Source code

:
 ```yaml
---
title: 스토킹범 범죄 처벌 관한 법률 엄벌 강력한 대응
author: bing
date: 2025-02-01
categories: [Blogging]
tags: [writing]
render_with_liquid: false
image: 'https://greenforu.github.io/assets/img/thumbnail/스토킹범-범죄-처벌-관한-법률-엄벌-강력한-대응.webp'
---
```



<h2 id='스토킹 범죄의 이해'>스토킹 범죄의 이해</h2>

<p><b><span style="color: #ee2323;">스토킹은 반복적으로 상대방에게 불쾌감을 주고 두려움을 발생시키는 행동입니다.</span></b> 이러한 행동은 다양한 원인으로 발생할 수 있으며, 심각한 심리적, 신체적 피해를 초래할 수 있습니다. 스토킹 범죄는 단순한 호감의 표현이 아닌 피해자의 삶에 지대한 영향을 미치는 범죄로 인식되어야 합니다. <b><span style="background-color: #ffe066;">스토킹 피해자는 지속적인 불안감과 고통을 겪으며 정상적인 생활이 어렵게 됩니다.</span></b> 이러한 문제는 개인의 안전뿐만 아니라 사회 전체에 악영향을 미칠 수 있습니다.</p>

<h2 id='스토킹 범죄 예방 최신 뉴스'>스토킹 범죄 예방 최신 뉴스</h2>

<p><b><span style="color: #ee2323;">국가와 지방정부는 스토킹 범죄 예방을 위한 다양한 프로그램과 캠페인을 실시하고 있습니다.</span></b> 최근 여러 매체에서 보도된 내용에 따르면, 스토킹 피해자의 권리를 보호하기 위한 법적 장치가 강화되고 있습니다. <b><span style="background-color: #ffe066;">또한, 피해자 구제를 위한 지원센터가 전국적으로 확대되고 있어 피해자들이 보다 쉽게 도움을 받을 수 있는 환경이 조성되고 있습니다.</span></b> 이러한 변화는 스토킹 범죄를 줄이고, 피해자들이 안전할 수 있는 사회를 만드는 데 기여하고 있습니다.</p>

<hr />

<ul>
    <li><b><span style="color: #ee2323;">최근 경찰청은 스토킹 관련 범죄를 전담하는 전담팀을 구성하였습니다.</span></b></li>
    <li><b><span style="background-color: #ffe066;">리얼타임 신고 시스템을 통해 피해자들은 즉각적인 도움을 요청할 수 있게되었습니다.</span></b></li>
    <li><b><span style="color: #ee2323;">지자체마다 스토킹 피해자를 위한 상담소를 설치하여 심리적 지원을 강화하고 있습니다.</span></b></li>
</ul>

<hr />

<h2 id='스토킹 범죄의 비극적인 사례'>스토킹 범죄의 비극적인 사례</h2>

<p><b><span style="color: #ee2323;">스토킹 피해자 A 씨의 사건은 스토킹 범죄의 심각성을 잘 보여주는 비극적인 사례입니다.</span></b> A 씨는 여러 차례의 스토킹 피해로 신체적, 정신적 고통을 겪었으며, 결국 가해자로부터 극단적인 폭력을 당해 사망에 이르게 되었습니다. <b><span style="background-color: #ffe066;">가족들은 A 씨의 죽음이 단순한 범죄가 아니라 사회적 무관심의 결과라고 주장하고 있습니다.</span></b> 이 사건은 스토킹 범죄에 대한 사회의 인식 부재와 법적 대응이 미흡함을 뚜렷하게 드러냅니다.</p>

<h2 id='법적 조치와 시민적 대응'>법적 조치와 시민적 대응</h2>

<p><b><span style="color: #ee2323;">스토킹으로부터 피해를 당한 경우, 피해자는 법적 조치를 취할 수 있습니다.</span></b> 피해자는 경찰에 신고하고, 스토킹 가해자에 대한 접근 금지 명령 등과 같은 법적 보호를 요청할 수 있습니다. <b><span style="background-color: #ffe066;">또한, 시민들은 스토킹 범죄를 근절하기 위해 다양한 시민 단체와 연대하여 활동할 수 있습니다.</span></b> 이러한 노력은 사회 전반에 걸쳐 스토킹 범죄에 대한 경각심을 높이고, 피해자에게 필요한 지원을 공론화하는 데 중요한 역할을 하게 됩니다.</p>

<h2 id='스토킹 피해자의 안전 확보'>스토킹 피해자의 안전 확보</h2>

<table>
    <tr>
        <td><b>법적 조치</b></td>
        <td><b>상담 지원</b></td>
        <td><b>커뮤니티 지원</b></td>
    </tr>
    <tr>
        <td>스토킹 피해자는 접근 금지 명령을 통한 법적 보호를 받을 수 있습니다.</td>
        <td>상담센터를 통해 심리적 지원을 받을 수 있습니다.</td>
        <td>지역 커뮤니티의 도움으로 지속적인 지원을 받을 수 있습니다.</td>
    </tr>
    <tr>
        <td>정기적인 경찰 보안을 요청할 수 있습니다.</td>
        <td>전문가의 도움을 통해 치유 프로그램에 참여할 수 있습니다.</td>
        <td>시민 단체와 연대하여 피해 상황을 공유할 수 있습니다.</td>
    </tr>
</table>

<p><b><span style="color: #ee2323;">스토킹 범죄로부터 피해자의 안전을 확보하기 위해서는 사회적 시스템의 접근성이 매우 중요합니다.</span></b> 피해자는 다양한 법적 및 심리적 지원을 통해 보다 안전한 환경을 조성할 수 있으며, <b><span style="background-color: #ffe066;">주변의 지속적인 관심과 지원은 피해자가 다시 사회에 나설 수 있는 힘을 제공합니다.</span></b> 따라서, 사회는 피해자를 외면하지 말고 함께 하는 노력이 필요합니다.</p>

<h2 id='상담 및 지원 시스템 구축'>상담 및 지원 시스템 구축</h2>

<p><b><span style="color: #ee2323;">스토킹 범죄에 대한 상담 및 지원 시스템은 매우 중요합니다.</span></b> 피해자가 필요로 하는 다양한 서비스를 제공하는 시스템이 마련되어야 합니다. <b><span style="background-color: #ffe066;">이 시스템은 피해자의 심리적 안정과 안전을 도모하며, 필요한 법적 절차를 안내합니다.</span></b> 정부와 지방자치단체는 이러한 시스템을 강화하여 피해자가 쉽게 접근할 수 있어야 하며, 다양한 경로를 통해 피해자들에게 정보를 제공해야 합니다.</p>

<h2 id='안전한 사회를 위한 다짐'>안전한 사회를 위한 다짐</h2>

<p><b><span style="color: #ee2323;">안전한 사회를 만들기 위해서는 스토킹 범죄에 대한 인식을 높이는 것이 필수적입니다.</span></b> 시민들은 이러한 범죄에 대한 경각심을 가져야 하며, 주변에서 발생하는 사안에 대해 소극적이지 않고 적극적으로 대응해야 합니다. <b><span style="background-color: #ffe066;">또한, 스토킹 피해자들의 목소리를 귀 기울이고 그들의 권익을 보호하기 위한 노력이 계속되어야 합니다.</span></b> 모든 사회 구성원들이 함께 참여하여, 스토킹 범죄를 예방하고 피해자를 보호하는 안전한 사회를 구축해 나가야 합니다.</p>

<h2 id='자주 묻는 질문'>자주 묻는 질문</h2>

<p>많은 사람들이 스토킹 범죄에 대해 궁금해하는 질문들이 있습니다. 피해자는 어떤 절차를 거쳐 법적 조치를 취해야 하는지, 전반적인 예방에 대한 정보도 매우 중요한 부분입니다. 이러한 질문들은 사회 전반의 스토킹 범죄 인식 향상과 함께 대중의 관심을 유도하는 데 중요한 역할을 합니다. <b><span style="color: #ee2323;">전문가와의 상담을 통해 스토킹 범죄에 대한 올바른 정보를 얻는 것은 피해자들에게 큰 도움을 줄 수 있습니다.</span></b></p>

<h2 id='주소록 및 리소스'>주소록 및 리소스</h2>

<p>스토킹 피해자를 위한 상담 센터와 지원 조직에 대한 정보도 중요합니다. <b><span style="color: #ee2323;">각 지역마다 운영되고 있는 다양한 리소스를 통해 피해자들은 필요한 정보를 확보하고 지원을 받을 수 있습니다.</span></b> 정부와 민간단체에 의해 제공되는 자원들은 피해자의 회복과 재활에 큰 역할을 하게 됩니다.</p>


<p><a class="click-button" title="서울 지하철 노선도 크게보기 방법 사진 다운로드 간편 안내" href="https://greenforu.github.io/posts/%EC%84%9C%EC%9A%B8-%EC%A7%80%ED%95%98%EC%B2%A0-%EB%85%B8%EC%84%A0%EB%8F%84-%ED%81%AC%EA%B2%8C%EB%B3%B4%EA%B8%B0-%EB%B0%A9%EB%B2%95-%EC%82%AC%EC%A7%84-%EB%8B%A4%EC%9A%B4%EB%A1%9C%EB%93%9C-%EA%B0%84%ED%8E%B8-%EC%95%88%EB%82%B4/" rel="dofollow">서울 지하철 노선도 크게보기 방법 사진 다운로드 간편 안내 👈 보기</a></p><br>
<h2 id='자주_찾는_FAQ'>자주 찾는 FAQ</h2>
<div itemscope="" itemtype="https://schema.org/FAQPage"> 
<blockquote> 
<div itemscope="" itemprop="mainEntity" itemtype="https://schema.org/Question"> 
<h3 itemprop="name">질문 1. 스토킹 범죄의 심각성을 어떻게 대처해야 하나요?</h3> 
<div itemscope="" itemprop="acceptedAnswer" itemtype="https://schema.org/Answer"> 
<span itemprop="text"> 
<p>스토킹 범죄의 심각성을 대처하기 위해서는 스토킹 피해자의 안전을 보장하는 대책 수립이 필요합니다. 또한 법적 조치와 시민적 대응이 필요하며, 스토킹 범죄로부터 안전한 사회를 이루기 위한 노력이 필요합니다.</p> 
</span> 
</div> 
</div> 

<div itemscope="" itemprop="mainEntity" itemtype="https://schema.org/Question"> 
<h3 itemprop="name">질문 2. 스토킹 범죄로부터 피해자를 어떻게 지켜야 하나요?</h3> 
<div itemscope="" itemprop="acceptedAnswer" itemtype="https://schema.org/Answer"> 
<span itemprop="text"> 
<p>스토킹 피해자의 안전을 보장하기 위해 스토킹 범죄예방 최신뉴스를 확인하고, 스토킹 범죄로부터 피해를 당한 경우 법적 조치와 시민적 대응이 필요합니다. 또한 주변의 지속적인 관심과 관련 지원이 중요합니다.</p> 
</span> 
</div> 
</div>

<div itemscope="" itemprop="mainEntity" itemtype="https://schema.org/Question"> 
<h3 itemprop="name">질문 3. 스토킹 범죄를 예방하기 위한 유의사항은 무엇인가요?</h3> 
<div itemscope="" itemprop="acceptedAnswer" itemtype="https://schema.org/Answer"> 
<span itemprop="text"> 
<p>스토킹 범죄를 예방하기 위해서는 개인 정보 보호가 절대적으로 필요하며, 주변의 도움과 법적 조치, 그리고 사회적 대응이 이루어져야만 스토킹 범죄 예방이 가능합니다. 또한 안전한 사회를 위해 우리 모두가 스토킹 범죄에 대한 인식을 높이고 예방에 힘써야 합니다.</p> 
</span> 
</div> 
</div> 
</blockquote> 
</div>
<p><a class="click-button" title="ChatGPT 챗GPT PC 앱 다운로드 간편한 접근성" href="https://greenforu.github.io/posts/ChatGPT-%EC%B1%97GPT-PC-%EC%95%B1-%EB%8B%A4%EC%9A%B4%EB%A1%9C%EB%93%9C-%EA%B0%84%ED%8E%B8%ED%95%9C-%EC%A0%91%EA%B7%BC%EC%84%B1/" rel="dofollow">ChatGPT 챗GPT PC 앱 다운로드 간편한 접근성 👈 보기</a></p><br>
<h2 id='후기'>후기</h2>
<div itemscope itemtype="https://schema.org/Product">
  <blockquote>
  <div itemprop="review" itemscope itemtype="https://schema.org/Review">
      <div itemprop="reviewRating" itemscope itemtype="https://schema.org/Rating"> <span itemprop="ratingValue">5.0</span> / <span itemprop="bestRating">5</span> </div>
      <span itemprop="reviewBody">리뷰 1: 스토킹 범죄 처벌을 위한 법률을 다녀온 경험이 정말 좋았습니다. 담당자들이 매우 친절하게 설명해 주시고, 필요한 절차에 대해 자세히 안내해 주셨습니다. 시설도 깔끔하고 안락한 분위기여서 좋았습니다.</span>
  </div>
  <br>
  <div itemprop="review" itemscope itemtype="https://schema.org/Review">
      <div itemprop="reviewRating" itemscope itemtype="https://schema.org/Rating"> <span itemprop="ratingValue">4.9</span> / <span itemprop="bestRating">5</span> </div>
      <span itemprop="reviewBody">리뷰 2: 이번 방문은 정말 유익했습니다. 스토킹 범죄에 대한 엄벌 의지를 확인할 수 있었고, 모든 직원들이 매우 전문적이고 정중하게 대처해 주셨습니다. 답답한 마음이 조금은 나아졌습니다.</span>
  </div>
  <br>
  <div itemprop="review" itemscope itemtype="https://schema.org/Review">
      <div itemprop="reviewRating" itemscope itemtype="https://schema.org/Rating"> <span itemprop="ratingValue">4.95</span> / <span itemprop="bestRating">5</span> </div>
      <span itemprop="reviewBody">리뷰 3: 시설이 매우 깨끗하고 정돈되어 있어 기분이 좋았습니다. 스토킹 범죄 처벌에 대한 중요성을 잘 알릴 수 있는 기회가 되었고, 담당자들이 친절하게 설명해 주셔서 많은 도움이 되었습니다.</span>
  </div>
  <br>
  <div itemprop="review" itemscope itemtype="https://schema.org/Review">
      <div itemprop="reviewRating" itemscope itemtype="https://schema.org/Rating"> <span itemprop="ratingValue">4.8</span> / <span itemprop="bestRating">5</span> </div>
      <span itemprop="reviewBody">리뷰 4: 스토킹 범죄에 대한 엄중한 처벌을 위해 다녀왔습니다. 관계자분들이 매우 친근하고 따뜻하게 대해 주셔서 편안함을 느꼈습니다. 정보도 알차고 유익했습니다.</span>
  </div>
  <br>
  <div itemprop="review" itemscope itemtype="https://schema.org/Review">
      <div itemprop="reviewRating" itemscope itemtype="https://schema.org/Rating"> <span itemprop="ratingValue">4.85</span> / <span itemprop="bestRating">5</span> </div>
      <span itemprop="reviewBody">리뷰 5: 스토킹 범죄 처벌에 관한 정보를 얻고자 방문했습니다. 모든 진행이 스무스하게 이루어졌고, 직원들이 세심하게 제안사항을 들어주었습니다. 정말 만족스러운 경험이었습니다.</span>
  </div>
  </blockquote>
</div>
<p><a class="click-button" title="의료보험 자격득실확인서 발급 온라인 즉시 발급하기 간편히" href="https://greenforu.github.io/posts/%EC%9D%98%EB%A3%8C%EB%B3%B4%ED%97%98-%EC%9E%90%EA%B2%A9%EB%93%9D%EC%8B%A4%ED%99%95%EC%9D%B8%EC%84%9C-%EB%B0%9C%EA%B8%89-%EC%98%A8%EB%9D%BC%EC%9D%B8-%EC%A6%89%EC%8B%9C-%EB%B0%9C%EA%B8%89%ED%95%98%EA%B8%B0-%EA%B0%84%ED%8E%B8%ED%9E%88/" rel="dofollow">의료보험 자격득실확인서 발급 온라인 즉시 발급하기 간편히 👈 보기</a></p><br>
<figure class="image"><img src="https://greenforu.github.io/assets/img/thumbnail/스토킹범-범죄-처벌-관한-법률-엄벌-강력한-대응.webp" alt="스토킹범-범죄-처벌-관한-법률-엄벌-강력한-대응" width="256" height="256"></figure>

════════════════

What is expected.
From the data above, output exactly the lines between the one containing "<h2 id='스토킹 범죄의 비극적인 사례'>스토킹 범죄의 비극적인 사례</h2>" and the one containing "<h2 id='상담 및 지원 시스템 구축'>상담 및 지원 시스템 구축</h2>", counting both of them.

Answer to the problem.
<h2 id='스토킹 범죄의 비극적인 사례'>스토킹 범죄의 비극적인 사례</h2>

<p><b><span style="color: #ee2323;">스토킹 피해자 A 씨의 사건은 스토킹 범죄의 심각성을 잘 보여주는 비극적인 사례입니다.</span></b> A 씨는 여러 차례의 스토킹 피해로 신체적, 정신적 고통을 겪었으며, 결국 가해자로부터 극단적인 폭력을 당해 사망에 이르게 되었습니다. <b><span style="background-color: #ffe066;">가족들은 A 씨의 죽음이 단순한 범죄가 아니라 사회적 무관심의 결과라고 주장하고 있습니다.</span></b> 이 사건은 스토킹 범죄에 대한 사회의 인식 부재와 법적 대응이 미흡함을 뚜렷하게 드러냅니다.</p>

<h2 id='법적 조치와 시민적 대응'>법적 조치와 시민적 대응</h2>

<p><b><span style="color: #ee2323;">스토킹으로부터 피해를 당한 경우, 피해자는 법적 조치를 취할 수 있습니다.</span></b> 피해자는 경찰에 신고하고, 스토킹 가해자에 대한 접근 금지 명령 등과 같은 법적 보호를 요청할 수 있습니다. <b><span style="background-color: #ffe066;">또한, 시민들은 스토킹 범죄를 근절하기 위해 다양한 시민 단체와 연대하여 활동할 수 있습니다.</span></b> 이러한 노력은 사회 전반에 걸쳐 스토킹 범죄에 대한 경각심을 높이고, 피해자에게 필요한 지원을 공론화하는 데 중요한 역할을 하게 됩니다.</p>

<h2 id='스토킹 피해자의 안전 확보'>스토킹 피해자의 안전 확보</h2>

<table>
    <tr>
        <td><b>법적 조치</b></td>
        <td><b>상담 지원</b></td>
        <td><b>커뮤니티 지원</b></td>
    </tr>
    <tr>
        <td>스토킹 피해자는 접근 금지 명령을 통한 법적 보호를 받을 수 있습니다.</td>
        <td>상담센터를 통해 심리적 지원을 받을 수 있습니다.</td>
        <td>지역 커뮤니티의 도움으로 지속적인 지원을 받을 수 있습니다.</td>
    </tr>
    <tr>
        <td>정기적인 경찰 보안을 요청할 수 있습니다.</td>
        <td>전문가의 도움을 통해 치유 프로그램에 참여할 수 있습니다.</td>
        <td>시민 단체와 연대하여 피해 상황을 공유할 수 있습니다.</td>
    </tr>
</table>

<p><b><span style="color: #ee2323;">스토킹 범죄로부터 피해자의 안전을 확보하기 위해서는 사회적 시스템의 접근성이 매우 중요합니다.</span></b> 피해자는 다양한 법적 및 심리적 지원을 통해 보다 안전한 환경을 조성할 수 있으며, <b><span style="background-color: #ffe066;">주변의 지속적인 관심과 지원은 피해자가 다시 사회에 나설 수 있는 힘을 제공합니다.</span></b> 따라서, 사회는 피해자를 외면하지 말고 함께 하는 노력이 필요합니다.</p>

<h2 id='상담 및 지원 시스템 구축'>상담 및 지원 시스템 구축</h2>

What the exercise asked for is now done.